* _Problem requirements_
The line that contains "2021 Gold Medal" and all lines following it to the end of the data below: set these down exactly, and nothing besides.

* _Records supplied_
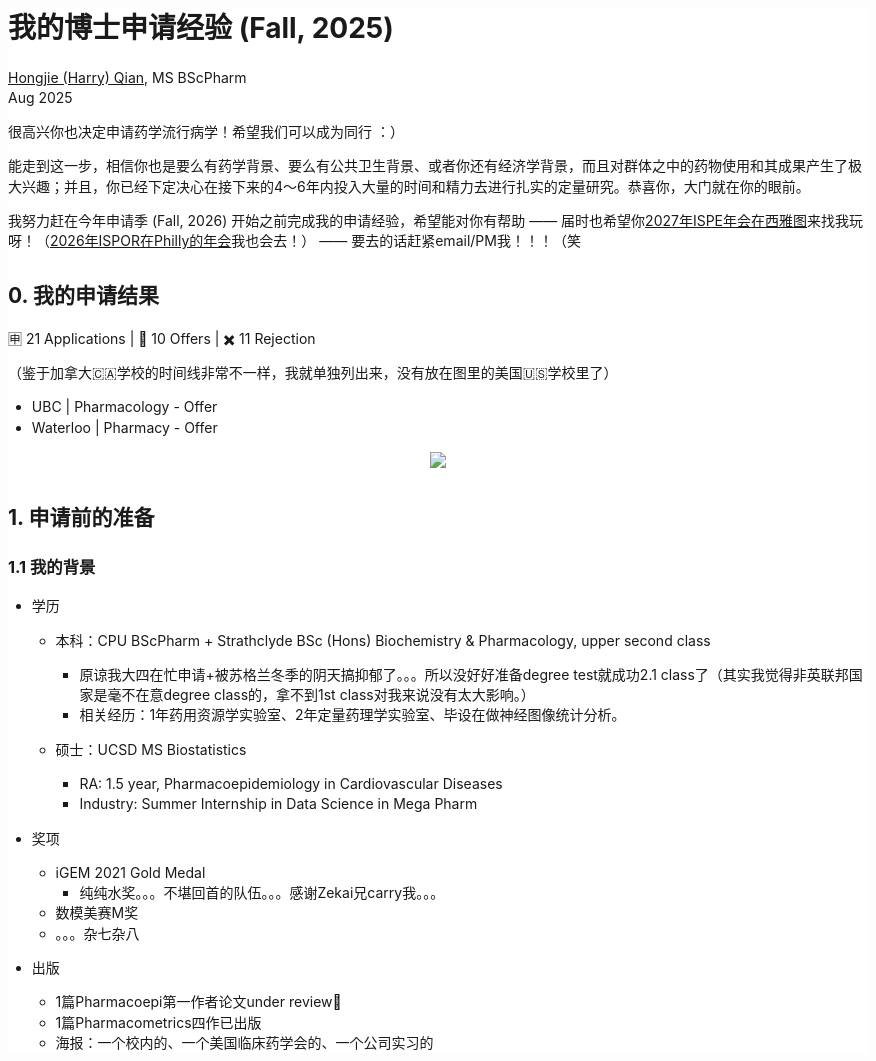 # 我的博士申请经验 (Fall, 2025)

[Hongjie (Harry) Qian](https://github.com/hongjie-qian), MS BScPharm \
Aug 2025

很高兴你也决定申请药学流行病学！希望我们可以成为同行 ：）

能走到这一步，相信你也是要么有药学背景、要么有公共卫生背景、或者你还有经济学背景，而且对群体之中的药物使用和其成果产生了极大兴趣；并且，你已经下定决心在接下来的4～6年内投入大量的时间和精力去进行扎实的定量研究。恭喜你，大门就在你的眼前。

我努力赶在今年申请季 (Fall, 2026) 开始之前完成我的申请经验，希望能对你有帮助 —— 届时也希望你<a href='https://www.pharmacoepi.org/meetings/annual-conference/'>2027年ISPE年会在西雅图</a>来找我玩呀！（<a href='https://www.ispor.org/conferences-education/conferences/upcoming-conferences/ispor-2026'>2026年ISPOR在Philly的年会</a>我也会去！） —— 要去的话赶紧email/PM我！！！（笑

## 0. 我的申请结果

🈸 21 Applications | 🎉 10 Offers | ✖️ 11 Rejection

（鉴于加拿大🇨🇦学校的时间线非常不一样，我就单独列出来，没有放在图里的美国🇺🇸学校里了）

-   UBC | Pharmacology - Offer
-   Waterloo | Pharmacy - Offer

<center>
<figure>
    <img src="PhD_App.jpg" width="1000">
</figure>
</center>

## 1. 申请前的准备

### 1.1 我的背景

-   学历
    -   本科：CPU BScPharm + Strathclyde BSc (Hons) Biochemistry & Pharmacology, upper second class
        -   原谅我大四在忙申请+被苏格兰冬季的阴天搞抑郁了。。。所以没好好准备degree test就成功2.1 class了（其实我觉得非英联邦国家是毫不在意degree class的，拿不到1st class对我来说没有太大影响。）
        -   相关经历：1年药用资源学实验室、2年定量药理学实验室、毕设在做神经图像统计分析。

    -   硕士：UCSD MS Biostatistics
        -   RA: 1.5 year, Pharmacoepidemiology in Cardiovascular Diseases
        -   Industry: Summer Internship in Data Science in Mega Pharm

-   奖项
    -   iGEM 2021 Gold Medal
        -   纯纯水奖。。。不堪回首的队伍。。。感谢Zekai兄carry我。。。
    -   数模美赛M奖
    -   。。。杂七杂八 

-   出版
    -   1篇Pharmacoepi第一作者论文under review🙏
    -   1篇Pharmacometrics四作已出版
    -   海报：一个校内的、一个美国临床药学会的、一个公司实习的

* _Answer box_
    -   iGEM 2021 Gold Medal
        -   纯纯水奖。。。不堪回首的队伍。。。感谢Zekai兄carry我。。。
    -   数模美赛M奖
    -   。。。杂七杂八 

-   出版
    -   1篇Pharmacoepi第一作者论文under review🙏
    -   1篇Pharmacometrics四作已出版
    -   海报：一个校内的、一个美国临床药学会的、一个公司实习的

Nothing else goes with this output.